*** Information given ***
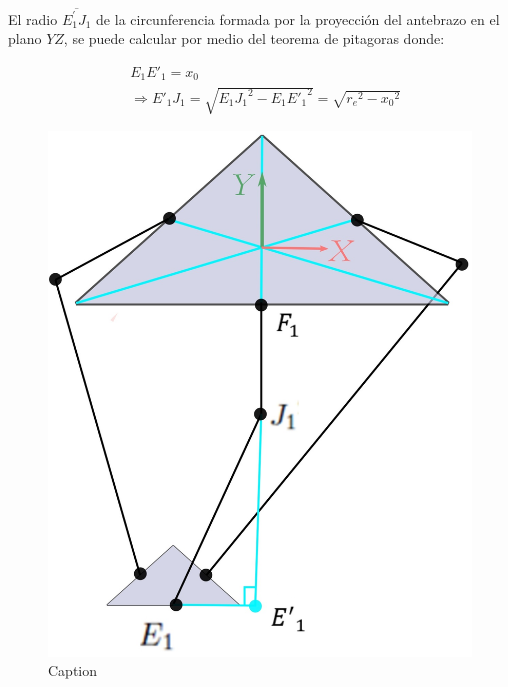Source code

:         El radio  $\overline{E^{'}_{1}J_{1}}$ de la circunferencia formada por la proyección del antebrazo en el plano $YZ$, se puede calcular por medio del teorema de pitagoras donde:
        
        \begin{align*}
            &E_1E'_1=x_0\\
            &\Longrightarrow E'_1J_1=\sqrt{E_1{J_1}^{2} - E_1{E'_1}^{2}} = \sqrt{{r_e}^{2}-{x_0}^{2}}
        \end{align*}
        
        
        \begin{figure}[htb]
            \centering
            \includegraphics[width=0.7\linewidth]{Main/Chapter4/Images4/DIBUJO12.JPG}
            \caption{Caption}
            \label{fig:ANEXO_MA_C_POS_7}
        \end{figure}      
        
     \newpage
***
• Requirement:
Copy the records exactly. Skip any pictures.

• Exercise answer:
Source code

:         El radio  $\overline{E^{'}_{1}J_{1}}$ de la circunferencia formada por la proyección del antebrazo en el plano $YZ$, se puede calcular por medio del teorema de pitagoras donde:
        
        \begin{align*}
            &E_1E'_1=x_0\\
            &\Longrightarrow E'_1J_1=\sqrt{E_1{J_1}^{2} - E_1{E'_1}^{2}} = \sqrt{{r_e}^{2}-{x_0}^{2}}
        \end{align*}
        
        
        \begin{figure}[htb]
            \centering
            \includegraphics[width=0.7\linewidth]{Main/Chapter4/Images4/DIBUJO12.JPG}
            \caption{Caption}
            \label{fig:ANEXO_MA_C_POS_7}
        \end{figure}      
        
     \newpage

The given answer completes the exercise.